When I bob eye-to-eye in front of her, she puts her arms around me and I whisper, “Don’t let me go, Jez. Just don’t let me go.”
“I won’t,” she whispers back. “I promise.”
THIRTEEN
But after a while, Jez’s arms get tired and she has to let me go. I bob back up to the ceiling.
It takes about half an hour for me to stop floating, so Jez and I just stay in the staff washroom chatting. It gets kind of normal having my best friend sitting on the floor of the teachers’ washroom with me up on the ceiling, talking about old times. It’s sort of like when you’re sick and miss a lot of school, and your friend comes over when you’re getting better, to talk and bring you back into the world.
We both notice that no one ever seems to use the staff washroom, because no one comes knocking. We also notice it’s a lot cleaner than the girls’ bathroom. We hear people walking around in the hallway outside, but no one seems to be looking for me. Maybe after yesterday’s experience in English, the teachers have decided to leave me alone if I start acting all crazy. Maybe they think it might be better that way, since no one wants to deal with crazy Gwennie Golden when she’s having one of her screaming fits.
No one except Jez.
I float around for a bit, then as we laugh and talk and Jez gets kind of used to me up on the ceiling, I slowly float back down to Earth.
After that little episode in gym class, though, I notice people avoid me more than usual. All afternoon, kids dart little glances at me, then look away. They all think I have anger issues, anyway. I’m not exactly the most level-headed kid in the school at the best of times. Now and then I do blow up at someone for no real reason. So even without me flying around the room, people usually say things like “It’s about her dad” when they’re talking about me.
But they’re way off on that.
It’s not about him.
It’s really about the fact that I’m flying around and I don’t know how to stop. That’s really what’s going on here.
When I am firmly on the ground again, Jez and I leave the washroom and go back to the principal’s office. We have to sign ourselves back into our next class, which is math. As we are getting our late slips, Mrs. Abernathy comes out of her office and calls to us. We walk over to her and she says, “Gwendolyn, Jez, I hear there was some excitement in gym class.”
That’s what she always calls trouble, “excitement.” We both look at her. If only she knew how truly exciting it was, or could have been if I’d broken free of Jez’s vice grip and floated to the ceiling of the gym in front of everyone.
I have a sudden image of myself bobbing against the light fixtures, way up on the gym ceiling, with all the kids down below me, laughing and pointing. The custodians would have to get the big outdoor ladder, the one they use to get soccer balls off the roof, to try to get me down. Maybe that wouldn’t be big enough, though, and they’d have to get the lifesaving extendable hooks from the pool to try to grapple me back down.
I suddenly imagine the school custodian and his assistant lassoing my arms and legs with ropes.

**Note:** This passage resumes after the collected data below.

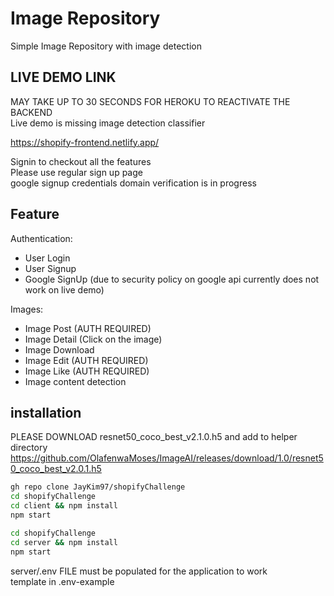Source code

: # Image Repository

Simple Image Repository with image detection

## LIVE DEMO LINK

MAY TAKE UP TO 30 SECONDS FOR HEROKU TO REACTIVATE THE BACKEND  
Live demo is missing image detection classifier

https://shopify-frontend.netlify.app/

Signin to checkout all the features  
Please use regular sign up page  
google signup credentials domain verification is in progress

## Feature

Authentication:

- User Login
- User Signup
- Google SignUp (due to security policy on google api currently does not work on live demo)

Images:

- Image Post (AUTH REQUIRED)
- Image Detail (Click on the image)
- Image Download
- Image Edit (AUTH REQUIRED)
- Image Like (AUTH REQUIRED)
- Image content detection

## installation

PLEASE DOWNLOAD resnet50_coco_best_v2.1.0.h5 and add to helper directory  
https://github.com/OlafenwaMoses/ImageAI/releases/download/1.0/resnet50_coco_best_v2.0.1.h5

```bash
gh repo clone JayKim97/shopifyChallenge
cd shopifyChallenge
cd client && npm install
npm start
```

```bash
cd shopifyChallenge
cd server && npm install
npm start
```

server/.env FILE must be populated for the application to work  
template in .env-example
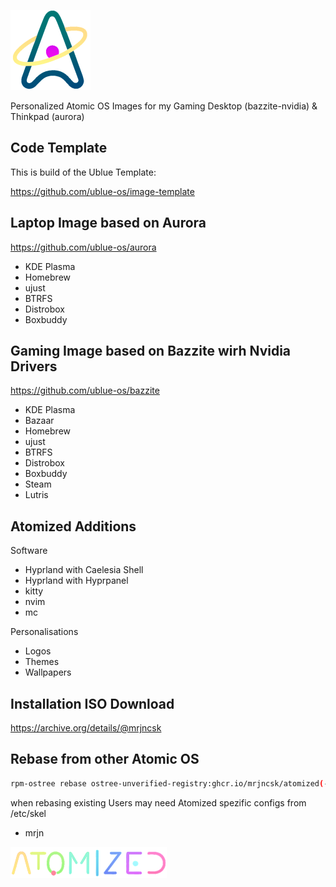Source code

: ![Logo](files/usr/share/atomized/Logo.png)

Personalized Atomic OS Images for my Gaming Desktop (bazzite-nvidia) & Thinkpad (aurora)

## Code Template

This is build of the Ublue Template:

https://github.com/ublue-os/image-template

## Laptop Image based on Aurora

https://github.com/ublue-os/aurora

- KDE Plasma
- Homebrew
- ujust
- BTRFS
- Distrobox
- Boxbuddy

## Gaming Image based on Bazzite wirh Nvidia Drivers

https://github.com/ublue-os/bazzite

- KDE Plasma
- Bazaar
- Homebrew
- ujust
- BTRFS
- Distrobox
- Boxbuddy
- Steam
- Lutris

## Atomized Additions

Software

- Hyprland with Caelesia Shell
- Hyprland with Hyprpanel
- kitty
- nvim
- mc

Personalisations

- Logos
- Themes
- Wallpapers

## Installation ISO Download

https://archive.org/details/@mrjncsk

## Rebase from other Atomic OS

```bash
rpm-ostree rebase ostree-unverified-registry:ghcr.io/mrjncsk/atomized(-desktop)(-nvidia)
```

when rebasing existing Users may need Atomized spezific configs from /etc/skel

- mrjn

![Title](files/usr/share/atomized/Title.png)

They’d say useful things like, “Easy with her now, don’t let her head bounce too much.” Or, “Watch her legs don’t hit the window, we don’t want to break it.” And other helpful things like that.
And maybe even that wouldn’t work, and they’d finally have to call the fire department, like when a cat gets stuck in a tree. I suddenly imagine firemen in their suits with masks on, breathing loudly like Darth Vader and edging slowly toward me on their special electric ladder, gloves out, ready to pluck me from my perch.
It’s a funny image. It’s so funny that unfortunately I start to giggle. Mrs. Abernathy is kind, though, and has a motherly look on her face.
“It’s not terribly funny, Gwendolyn. If you need to leave the classroom again, please ask permission before running from the room. You may both get changed and go back to class now.”
Oh, I think it’s funny. It’s hilarious.
I’m going to grow up to be a Thanksgiving Day Parade balloon.
FOURTEEN
I make it through the rest of the day without so much as a hover. I decide it’s good that someone else knows what’s happening to me. Knowing that Jez knows really helps. She can be my anchor. If I start taking off, she can pull me back to the ground.
I make it through the rest of the day without so much as a hover. I decide it’s good that someone else knows what’s happening to me. Knowing that Jez knows really helps. She can be my anchor. If I start taking off, she can pull me back to the ground.
It’s kind of like that, anyway. She’s always the sensible one. Like I said, she’s the motherly type, making sure everyone has a sweater and a snack on school trips. Or putting us all to sleep with night-night songs at sleepovers when we were little. Or being the one to call home if one of us is sick or hurt or worried.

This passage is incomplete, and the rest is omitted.